Man muss nicht immer alles schwarzmalen.

Am besten finde ich aber die Verschwörungstheoretiker, die meinen das ware alles zeitlich angepasst. Diese Maut ist seit Jahren ein Thema. Wenn man so dumm ist und das nur aus geilheit an den Leiden anderer aus den Augen verliert, dann darf man auch nicht meckern, jedenfalls mMn.


----------



## Threshold (28. März 2015)

Es ist ja nicht eine Meinung, dass Ausländer diskriminiert werden, es ist Fakt, dass sie diskriminiert werden.
Und das verstößt gegen EU Recht und daher wird die Bundesregierung nachbessern müssen, zu Lasten aller Autofahrer.


----------



## stoepsel (29. März 2015)

Aber das sollte doch schon eigentlich Jeder hier wissen...
Wir sind und bleiben nunmal die Milchkühe der EU😊


----------



## Dr Bakterius (29. März 2015)

E 10 Tanker, Raucher oder Sprittrinker es sind einfach sichere Einnahmequellen.

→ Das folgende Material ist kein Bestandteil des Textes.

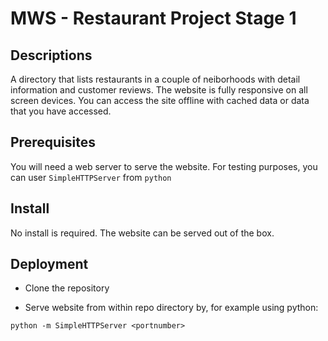 MWS - Restaurant Project Stage 1
==========================================

## Descriptions

A directory that lists restaurants in a couple of neiborhoods with detail information and customer reviews. The website is fully responsive on all screen devices. You can access the site offline with cached data or data that you have accessed.

## Prerequisites

You will need a web server to serve the website. For testing purposes, you can user `SimpleHTTPServer` from `python`

## Install

No install is required. The website can be served out of the box.

## Deployment

- Clone the repository

- Serve website from within repo directory by, for example using python:

`python -m SimpleHTTPServer <portnumber>`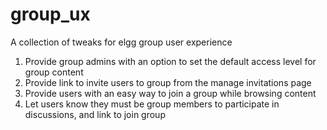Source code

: group_ux
========

A collection of tweaks for elgg group user experience

1. Provide group admins with an option to set the default access level for group content
2. Provide link to invite users to group from the manage invitations page
3. Provide users with an easy way to join a group while browsing content
4. Let users know they must be group members to participate in discussions, and link to join group
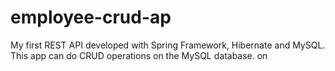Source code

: # employee-crud-ap
My first REST API developed with Spring Framework, Hibernate and MySQL. This app can do CRUD operations on the MySQL database. on 
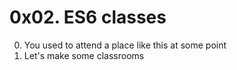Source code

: # 0x02. ES6 classes

0. You used to attend a place like this at some point
1. Let's make some classrooms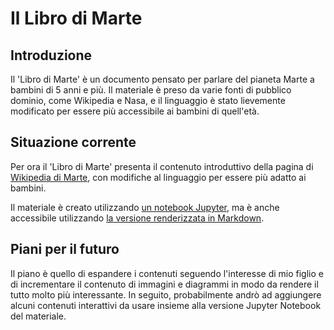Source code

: Il Libro di Marte
=====

Introduzione
-----
Il 'Libro di Marte' è un documento pensato per parlare del pianeta Marte a bambini di 5 anni e più. Il materiale è preso da varie fonti di pubblico dominio, come Wikipedia e Nasa, e il linguaggio è stato lievemente modificato per essere più accessibile ai bambini di quell'età.

Situazione corrente
-----
Per ora il 'Libro di Marte' presenta il contenuto introduttivo della pagina di [Wikipedia di Marte](https://it.wikipedia.org/wiki/Marte_(astronomia) 'Marte su Wikipedia in Italiano'), con modifiche al linguaggio per essere più adatto ai bambini.

Il materiale è creato utilizzando [un notebook Jupyter](https://github.com/paolo1979/LibroDiMarte/blob/master/Libro%20di%20Marte.ipynb 'Notebook Jupyter'), ma è anche accessibile utilizzando [la versione renderizzata in Markdown](https://github.com/paolo1979/LibroDiMarte/blob/master/Libro%20di%20Marte.md 'Versione Markdown del Libro di Marte').

Piani per il futuro
-----
Il piano è quello di espandere i contenuti seguendo l'interesse di mio figlio e di incrementare il contenuto di immagini e diagrammi in modo da rendere il tutto molto più interessante. In seguito, probabilmente andrò ad aggiungere alcuni contenuti interattivi da usare insieme alla versione Jupyter Notebook del materiale.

Generell ist es nur eine Frage der Zeit bis jeder überall bluten darf.


> Das was ich da auf der Bahn an Sprit spare


Kommt auf den Ort und die Uhrzeit an. Wir haben hier nur Busse und was nützt es mir wenn ich eine halbe Stadtrundfahrt machen muss mit sogar etlichen Laufwegen und dafür ab bestimmten Uhrzeiten eh ne Taxe kapern muss.
Auch wer kein Auto hat muss letztlich bluten da Taxen und eventuell auch Busse die Fahrpreise neu berechnen müssen


----------



## Cleriker (29. März 2015)

Hahaha! [emoji38] 
Mit "auf der Bahn" meinte ich die Autobahn. 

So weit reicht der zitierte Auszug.